Models that score well on SWE-Bench in isolation can drift hard over 50+ turns: they forget the architectural decision from turn 7, they repeat a rejected approach from turn 23, they lose track of which file they've already edited. Moonshot trained K2.6 specifically on long trajectories, and early third-party eval confirms the claim — K2.6's coherence at turn 100 is visibly better than GPT-5.4's or Sonnet 4.6's.
For workflows like:
- Claude Code in Plan mode → implement 20+ files
- Aider's
/architectmode over large refactors - Cline/Continue running autonomous multi-step tasks
- OpenClaw multi-file coordinated changes
...this translates to fewer "agent got confused and I had to restart" moments, which directly dominates productivity.
Using K2.6 today
Direct via Moonshot:
export OPENAI_API_BASE="https://api.moonshot.cn/v1"
export OPENAI_API_KEY="sk-..."
# In your agent: model: "kimi-k2.6"
Via CodeRouter — any OpenAI or Anthropic-compatible agent, single API key, router auto-picks K2.6 for phases where it's optimal:
export ANTHROPIC_BASE_URL="https://api.coderouter.io/v1"
export ANTHROPIC_AUTH_TOKEN="cr_..."
# Model: "auto" — K2.6 is in the candidate pool for implement/refactor/test
Self-hosting: weights on huggingface.co/moonshotai. Running the full 1T-param MoE takes ~16×80GB H100 or equivalent — not trivial, but viable for teams with inference infrastructure.

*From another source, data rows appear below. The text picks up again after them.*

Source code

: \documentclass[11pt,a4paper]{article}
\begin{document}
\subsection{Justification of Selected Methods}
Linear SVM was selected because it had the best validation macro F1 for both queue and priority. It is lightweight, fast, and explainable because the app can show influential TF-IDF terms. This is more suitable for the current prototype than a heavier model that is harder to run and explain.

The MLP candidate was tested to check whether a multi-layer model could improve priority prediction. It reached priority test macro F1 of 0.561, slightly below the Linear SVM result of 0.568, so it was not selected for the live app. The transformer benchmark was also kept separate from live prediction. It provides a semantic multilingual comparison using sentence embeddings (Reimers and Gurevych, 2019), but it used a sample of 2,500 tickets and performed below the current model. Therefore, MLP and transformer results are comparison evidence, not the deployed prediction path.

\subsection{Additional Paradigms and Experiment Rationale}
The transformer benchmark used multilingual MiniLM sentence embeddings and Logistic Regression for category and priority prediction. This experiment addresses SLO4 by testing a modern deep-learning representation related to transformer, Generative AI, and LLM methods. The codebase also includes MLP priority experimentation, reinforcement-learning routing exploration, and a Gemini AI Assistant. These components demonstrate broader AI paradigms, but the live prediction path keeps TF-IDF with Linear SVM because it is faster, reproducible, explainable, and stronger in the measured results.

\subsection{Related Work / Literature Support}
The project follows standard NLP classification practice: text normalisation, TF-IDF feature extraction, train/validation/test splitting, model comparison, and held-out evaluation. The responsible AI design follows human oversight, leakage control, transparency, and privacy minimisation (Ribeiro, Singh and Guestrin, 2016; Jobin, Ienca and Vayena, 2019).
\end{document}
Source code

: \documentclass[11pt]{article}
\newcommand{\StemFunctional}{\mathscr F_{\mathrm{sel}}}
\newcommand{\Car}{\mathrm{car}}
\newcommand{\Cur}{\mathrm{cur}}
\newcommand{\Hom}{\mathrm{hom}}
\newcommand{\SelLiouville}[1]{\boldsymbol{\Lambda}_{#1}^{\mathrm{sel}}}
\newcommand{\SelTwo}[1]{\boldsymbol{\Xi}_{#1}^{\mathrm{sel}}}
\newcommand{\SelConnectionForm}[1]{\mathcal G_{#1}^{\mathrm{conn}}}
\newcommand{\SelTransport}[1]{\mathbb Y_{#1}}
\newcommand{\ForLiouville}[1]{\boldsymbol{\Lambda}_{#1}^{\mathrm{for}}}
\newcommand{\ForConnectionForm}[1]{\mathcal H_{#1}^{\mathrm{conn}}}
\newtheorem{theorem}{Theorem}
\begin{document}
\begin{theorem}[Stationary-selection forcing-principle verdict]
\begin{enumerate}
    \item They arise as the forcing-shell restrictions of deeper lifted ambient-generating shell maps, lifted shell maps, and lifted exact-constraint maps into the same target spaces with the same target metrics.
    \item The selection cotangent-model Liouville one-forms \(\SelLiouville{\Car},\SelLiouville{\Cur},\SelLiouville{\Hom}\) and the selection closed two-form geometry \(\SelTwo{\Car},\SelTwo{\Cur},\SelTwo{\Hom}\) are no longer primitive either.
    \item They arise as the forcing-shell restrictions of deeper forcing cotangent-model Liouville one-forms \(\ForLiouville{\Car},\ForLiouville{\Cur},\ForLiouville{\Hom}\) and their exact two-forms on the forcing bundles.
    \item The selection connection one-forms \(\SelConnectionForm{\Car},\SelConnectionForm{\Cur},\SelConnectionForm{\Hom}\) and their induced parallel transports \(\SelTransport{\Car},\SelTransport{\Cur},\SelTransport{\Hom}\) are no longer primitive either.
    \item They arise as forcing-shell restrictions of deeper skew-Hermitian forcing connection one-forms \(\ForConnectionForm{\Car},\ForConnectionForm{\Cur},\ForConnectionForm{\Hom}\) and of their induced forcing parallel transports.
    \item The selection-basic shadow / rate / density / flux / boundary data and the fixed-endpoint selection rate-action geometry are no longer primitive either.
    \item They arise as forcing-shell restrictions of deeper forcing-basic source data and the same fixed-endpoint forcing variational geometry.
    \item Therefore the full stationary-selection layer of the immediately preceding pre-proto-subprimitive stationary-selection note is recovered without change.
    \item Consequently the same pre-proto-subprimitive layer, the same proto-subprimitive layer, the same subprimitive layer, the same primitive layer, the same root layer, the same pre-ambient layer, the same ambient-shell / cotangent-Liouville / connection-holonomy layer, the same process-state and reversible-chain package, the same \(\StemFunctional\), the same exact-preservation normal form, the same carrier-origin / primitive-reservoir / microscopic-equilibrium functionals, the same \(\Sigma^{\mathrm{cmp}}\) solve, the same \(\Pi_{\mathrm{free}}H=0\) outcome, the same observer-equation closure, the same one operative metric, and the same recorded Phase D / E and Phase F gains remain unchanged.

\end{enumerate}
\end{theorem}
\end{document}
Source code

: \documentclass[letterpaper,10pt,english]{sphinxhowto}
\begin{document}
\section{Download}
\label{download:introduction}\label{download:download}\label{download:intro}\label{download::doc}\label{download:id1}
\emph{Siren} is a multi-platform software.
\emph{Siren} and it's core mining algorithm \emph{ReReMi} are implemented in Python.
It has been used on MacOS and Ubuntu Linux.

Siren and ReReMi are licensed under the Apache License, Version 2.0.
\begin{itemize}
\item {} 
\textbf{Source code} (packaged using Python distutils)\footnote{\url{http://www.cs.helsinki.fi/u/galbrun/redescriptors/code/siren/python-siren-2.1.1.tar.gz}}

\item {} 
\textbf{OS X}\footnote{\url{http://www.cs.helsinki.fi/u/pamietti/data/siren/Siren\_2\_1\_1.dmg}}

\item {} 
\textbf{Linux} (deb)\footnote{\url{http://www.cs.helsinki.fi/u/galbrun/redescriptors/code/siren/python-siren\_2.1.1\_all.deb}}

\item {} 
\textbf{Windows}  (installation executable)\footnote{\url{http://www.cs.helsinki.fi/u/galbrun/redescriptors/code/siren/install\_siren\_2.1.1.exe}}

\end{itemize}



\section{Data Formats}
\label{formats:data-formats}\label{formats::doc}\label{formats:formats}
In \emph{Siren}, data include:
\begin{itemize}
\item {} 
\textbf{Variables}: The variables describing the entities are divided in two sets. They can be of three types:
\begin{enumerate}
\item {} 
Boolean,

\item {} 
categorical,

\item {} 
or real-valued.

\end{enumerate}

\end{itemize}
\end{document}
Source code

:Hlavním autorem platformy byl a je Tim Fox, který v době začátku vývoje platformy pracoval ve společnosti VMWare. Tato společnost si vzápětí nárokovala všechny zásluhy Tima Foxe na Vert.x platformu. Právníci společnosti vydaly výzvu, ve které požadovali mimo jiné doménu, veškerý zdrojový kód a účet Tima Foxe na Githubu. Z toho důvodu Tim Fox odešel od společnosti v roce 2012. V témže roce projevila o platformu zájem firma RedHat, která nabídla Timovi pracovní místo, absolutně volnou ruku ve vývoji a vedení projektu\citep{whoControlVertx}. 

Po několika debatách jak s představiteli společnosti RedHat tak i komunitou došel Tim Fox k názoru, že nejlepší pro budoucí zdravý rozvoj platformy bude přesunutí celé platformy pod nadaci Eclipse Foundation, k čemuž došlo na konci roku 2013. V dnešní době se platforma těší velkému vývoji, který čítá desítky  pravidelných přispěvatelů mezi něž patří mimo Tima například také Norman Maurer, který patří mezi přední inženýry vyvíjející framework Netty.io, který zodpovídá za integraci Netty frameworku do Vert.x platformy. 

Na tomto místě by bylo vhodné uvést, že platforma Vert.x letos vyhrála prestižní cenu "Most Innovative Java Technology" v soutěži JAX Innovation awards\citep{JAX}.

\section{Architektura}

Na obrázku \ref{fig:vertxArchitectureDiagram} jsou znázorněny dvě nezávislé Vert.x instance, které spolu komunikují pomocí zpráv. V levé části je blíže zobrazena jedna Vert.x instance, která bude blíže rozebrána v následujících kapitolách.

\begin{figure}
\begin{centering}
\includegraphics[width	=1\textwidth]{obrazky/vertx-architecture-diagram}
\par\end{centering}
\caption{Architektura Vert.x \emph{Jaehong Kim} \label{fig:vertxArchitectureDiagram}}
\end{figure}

Where K2.6 fits in the phase router
CodeRouter's phase preference map as of April 23, 2026:
- plan: Opus 4.7 → GPT-5.5 → V4-Pro → Sonnet 4.6
- implement: Sonnet 4.6 → V4-Pro → K2.6 → V4-Flash → GPT-5.4
- debug: Opus 4.7 → GPT-5.5 → Sonnet 4.6 → V4-Pro → K2.6
- test: V4-Flash → V4-Pro → K2.6 → Sonnet 4.6
- refactor: V4-Pro → K2.6 → Sonnet 4.6 → V4-Flash
- document: Haiku 4.5 → Gemini 3 Flash → GPT-5 Mini
K2.6's sweet spots are implement/test/refactor — the phases where its agentic stability pays off and the cost savings vs flagships are dramatic.
The answer
Kimi K2.6 is the most dramatic cost/capability shift of the 2026 April model wave. At $0.60/$4.00 with SWE-Bench Pro tied to GPT-5.5 and explicit long-horizon training, it's the model to default-to for implementation-heavy coding agents unless you specifically need Anthropic's tool-call floor or OpenAI's math edge.
Pragmatic take: add K2.6 to your router's candidate pool, monitor SWE-bench pass-rate on your actual workload for a week, and you'll likely find it replaces 40–50% of your prior Sonnet or V4-Pro calls without any observable quality change. That's a real ~60% cost cut on the same work.